For a functional independence
After watching the funeral of the late MP Walton Brown Jr, I am mindful of an old comment put on fallen soldiers’ graves: “Let my death have more meaning than my life”.
I listened carefully to all the commentaries, and, indeed, they inspired hope of a greater Bermuda; I could almost hear an inaudible collective amen from the audience.
I heard the word “sovereignty” mentioned in his speech and the call for a “true” democracy.
We may each disagree on which comes first in the order or the timeliness, but we won’t disagree on both as being noble pursuits.
My argument has always been that the principles that underlay a democracy should be first.
The United States as a system is perhaps the highest form of a democracy that the world has, as an example and experiment.
In spite of the policies, driven at times with their administrations that are blatantly wrong, the system itself is credible because it has the ability to correct itself.

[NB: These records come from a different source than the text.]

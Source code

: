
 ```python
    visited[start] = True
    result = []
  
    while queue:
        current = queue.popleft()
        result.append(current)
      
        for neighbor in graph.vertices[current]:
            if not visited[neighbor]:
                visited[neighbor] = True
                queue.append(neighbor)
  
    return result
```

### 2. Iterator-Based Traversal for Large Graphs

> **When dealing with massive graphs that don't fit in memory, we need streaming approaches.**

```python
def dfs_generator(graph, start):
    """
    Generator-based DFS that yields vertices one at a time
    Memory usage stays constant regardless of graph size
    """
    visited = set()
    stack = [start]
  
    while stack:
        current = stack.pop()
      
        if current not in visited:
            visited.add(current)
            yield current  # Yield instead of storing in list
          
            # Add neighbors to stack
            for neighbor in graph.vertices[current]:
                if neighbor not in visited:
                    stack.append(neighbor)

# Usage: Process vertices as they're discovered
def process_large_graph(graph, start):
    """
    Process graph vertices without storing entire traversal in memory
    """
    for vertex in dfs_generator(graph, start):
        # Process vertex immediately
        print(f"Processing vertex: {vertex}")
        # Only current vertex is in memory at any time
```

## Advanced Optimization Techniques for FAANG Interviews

Leaders can go astray or even fall afoul of the law and the Constitution, but the checks and balances with the rulebook that provides oversight, and the mechanisms that give the people the power to bring justice to any in power, are firmly in place.

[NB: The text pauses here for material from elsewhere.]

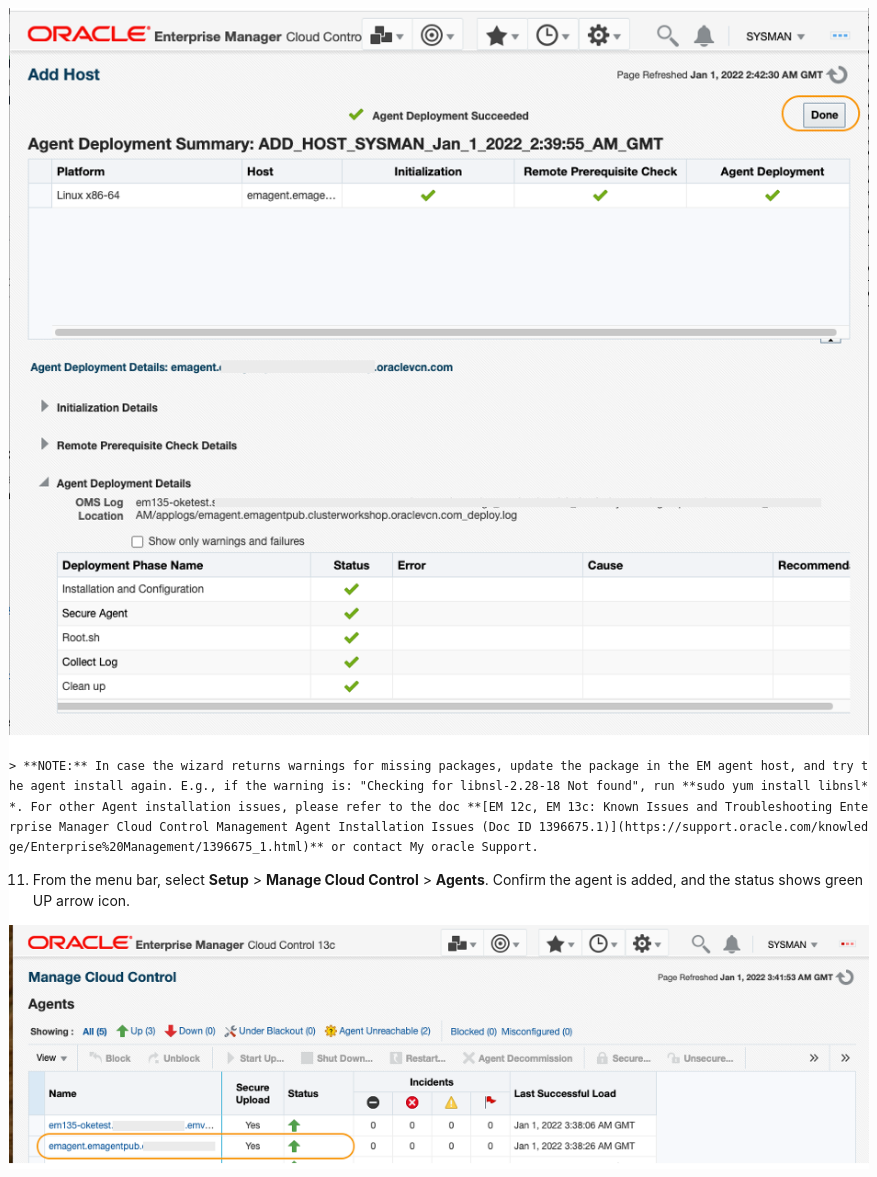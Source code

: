    ![EM Console, Add Target wizard](images/3-7-emcc.png " ")

    > **NOTE:** In case the wizard returns warnings for missing packages, update the package in the EM agent host, and try the agent install again. E.g., if the warning is: "Checking for libnsl-2.28-18 Not found", run **sudo yum install libnsl**. For other Agent installation issues, please refer to the doc **[EM 12c, EM 13c: Known Issues and Troubleshooting Enterprise Manager Cloud Control Management Agent Installation Issues (Doc ID 1396675.1)](https://support.oracle.com/knowledge/Enterprise%20Management/1396675_1.html)** or contact My oracle Support.

11.  From the menu bar, select **Setup** > **Manage Cloud Control** > **Agents**. Confirm the agent is added, and the status shows green UP arrow icon.

   ![EM Console, Manage Cloud Control, Agents page](images/3-8-emcc.png " ")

We don’t need to be American to understand or implement the values and principles that support their democracy.
We need the human courage to put our humanity first and the lives of others as having the right to be a full and complete equal in the affairs of governance.
When equality is the basis of our determination and seeking the ideals and systems that allow such equality and freedoms to flow, only then is the idea of sovereignty dignified.
Sovereignty, on its own, is a blank sheet of paper without a definition of its real existence.
To sit at the table of nations is a distinct honour, but when truth is told, that table has also been attended by many dishonourable nations with abhorrent systems of governance.
It was good to hear the theme of our premier David Burt’s comments at the funeral, centred around the question of what type of legacy would one want to leave behind?
It was good because it was couched in the notion of one living to and sacrificing your life to achieving an ideal democracy or making a better world.
My hope is that the follow-on from the fallen comrade will lead to a fuller discussion, that engages the entire island, on what it means to be a fuller democracy and how we as a country can exemplify the making of a better world.
The road towards democracy is not based on who can muster the greatest power, but rather should be based on yielding to input and bringing the debate to the highest level of intellect and cross-dialogue the country can muster to make an informed and relevant choice.
Can we take Walton’s desire to see an independent Bermuda to the next level, which is not simply the status of independence, but what in fact the principles of an independent Bermuda would be built on.
What will be the full political rights of an individual, starting from what are their voting rights, which includes the right to stand?
Will political parties be publicly accountable to the electorate and how?
What are the mechanisms for oversights and, again, what is the public or electorate’s rights and impacts on the role of oversights?
In short, there should be no interest in a drive towards a sovereignty which, by design, is not a democracy, but instead is, by default, an autocracy.
We do want passion in that which fuels us towards sovereignty, but we should want a passion girded by intellect and wisdom.
I want to see a Bermudian flag also, but more importantly, I want a flag that has a virtuous meaning, behind which is the emblem that stands for our democratic ideals and pursuits of truth and nobility.
I want a flag for whose meaning I am prepared to fight, if not die, for.
In a world that is increasingly co-dependent and interconnected, we should all want our idea of independence to mean that we stand equally, as a capable, self-reliant jurisdiction able to compete and economically thrive.
Yes, I would want functional independence, not dysfunctional isolation.
The march towards any format of sovereignty should not be a “protest” movement; rather, it should be a “progress” movement that engages the entire public to make a mutual step towards self-determination.
As was the case with Martin Luther King, who said “I have a dream”, that was left to future generations to fulfil.
In similar fashion, we can attest that Walton Brown Jr had a dream that is now left to present and future generations to fulfil.
May God give us the wisdom to pursue those aims with nobility.